Spectacle surtitré en français
En fond de scène, un paravent ; au sol, une grande natte sur laquelle se dresse la chanteuse de pansori vêtue d’une longue et ample robe blanche ; à ses côtés, le gosu assis en tailleur devant son tambour buk. Attentif aux moindres gestes de la chanteuse, à ses plus légères inflexions vocales, il participe à la mise en musique et en bruits du récit tout en l’encourageant par ses exclamations. Pour tout accessoire, la chanteuse a un éventail qui devient tour à tour bâton, cheval, lettre, coupe d’alcool, ombrelle, montagne ou rivière.
C’est dans ce dispositif léger, conçu pour un art autrefois nomade, que la chanteuse s’empare de son auditoire et ne le lâche plus pendant des heures. Tour à tour narratrice, comédienne, chanteuse, elle fait surgir une galerie de personnages : des hommes et des femmes de toutes classes sociales, nobles, fonctionnaires et paysans, bonzes et chamanes, roturières et courtisanes… Sa voix puissante tantôt raffinée, tantôt gouailleuse, ses gestes chorégraphiés plongent le public dans le rire, les pleurs, l’indignation, la moquerie ou l’étonnement… Plus encore, cette voix que les chanteuses devaient autrefois casser en essayant de couvrir le bruit d’une cascade pour obtenir ce timbre particulier, c’est celle de la chamane dans le rituel pour les morts, une voix qui remue l’âme et fait surgir cette mélancolie, cette colère mêlée de résignation et de délectation morose que les Coréens appellent han, terme intraduisible de par la complexité des sentiments qu’il exprime.

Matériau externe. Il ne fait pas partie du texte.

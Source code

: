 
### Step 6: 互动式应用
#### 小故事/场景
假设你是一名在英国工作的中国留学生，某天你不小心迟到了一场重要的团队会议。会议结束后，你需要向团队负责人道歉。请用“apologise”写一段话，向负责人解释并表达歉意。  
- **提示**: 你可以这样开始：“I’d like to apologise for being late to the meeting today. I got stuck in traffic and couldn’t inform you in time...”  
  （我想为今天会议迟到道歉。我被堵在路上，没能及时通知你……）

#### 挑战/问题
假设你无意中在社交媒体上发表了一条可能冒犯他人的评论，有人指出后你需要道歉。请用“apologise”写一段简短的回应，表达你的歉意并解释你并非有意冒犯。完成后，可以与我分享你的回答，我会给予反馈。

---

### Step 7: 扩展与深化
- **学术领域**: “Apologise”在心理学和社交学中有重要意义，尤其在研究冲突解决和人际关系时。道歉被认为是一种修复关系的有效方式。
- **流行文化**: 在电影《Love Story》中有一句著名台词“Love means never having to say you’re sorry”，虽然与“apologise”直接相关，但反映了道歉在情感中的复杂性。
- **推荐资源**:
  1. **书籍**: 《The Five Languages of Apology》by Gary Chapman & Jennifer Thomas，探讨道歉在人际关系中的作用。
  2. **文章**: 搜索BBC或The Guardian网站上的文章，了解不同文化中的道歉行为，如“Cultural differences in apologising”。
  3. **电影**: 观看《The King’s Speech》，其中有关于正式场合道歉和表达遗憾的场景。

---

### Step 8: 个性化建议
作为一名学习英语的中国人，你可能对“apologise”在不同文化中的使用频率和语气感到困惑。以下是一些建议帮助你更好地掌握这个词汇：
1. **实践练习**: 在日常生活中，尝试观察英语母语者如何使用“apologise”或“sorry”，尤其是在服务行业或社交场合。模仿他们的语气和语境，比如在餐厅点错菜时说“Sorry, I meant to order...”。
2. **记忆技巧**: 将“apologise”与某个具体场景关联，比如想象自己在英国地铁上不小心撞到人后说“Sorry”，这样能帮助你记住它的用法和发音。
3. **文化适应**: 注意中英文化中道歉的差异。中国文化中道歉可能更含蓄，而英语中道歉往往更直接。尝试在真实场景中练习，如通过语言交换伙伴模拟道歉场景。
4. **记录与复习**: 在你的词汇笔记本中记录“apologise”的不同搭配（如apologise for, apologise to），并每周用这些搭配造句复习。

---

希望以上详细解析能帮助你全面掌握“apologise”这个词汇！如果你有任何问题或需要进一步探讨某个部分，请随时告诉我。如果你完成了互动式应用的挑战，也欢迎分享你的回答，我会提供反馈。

Les histoires exaltent les vertus morales telles que l'amour filial, la fidélité, la piété, le respect de l'autorité et le sens du devoir, mais introduisent en même temps une critique sociale, une réflexion sur l’injustice du monde, un certain fatalisme. Lee Myeng-kook interprétera des extraits de deux récits qui illustrent des facettes différentes de cet art. Le premier, Le Chant de Chunhyang, est le plus célèbre ; il s’agit d’un mélodrame entre un étudiant et une fille de courtisane dont l’amour est contrarié par un gouverneur félon ; le second, Le Chant de Heungbo, relève de la fable morale et du comique paysan avec ses scènes pleines de malice. Un surtitrage permettra au public de suivre les multiples rebondissements du récit. À lui d’encourager l’artiste comme cela se fait en Corée : Geureochi ! Jotta ! Jalhanda ! Bravo ! Continue ! Tu es la meilleure !…
Lee Myeng-kook (1962-) a été formée par deux maîtres de pansori historiques, Jeong Gwang-su (1909-2003) et Seong Woo-hyang (1935-2014). Elle est reconnue comme l’une des plus grandes chanteuses de pansori de sa génération et l’une des rares capables d’interpréter les cinq drames du répertoire dans leur intégralité.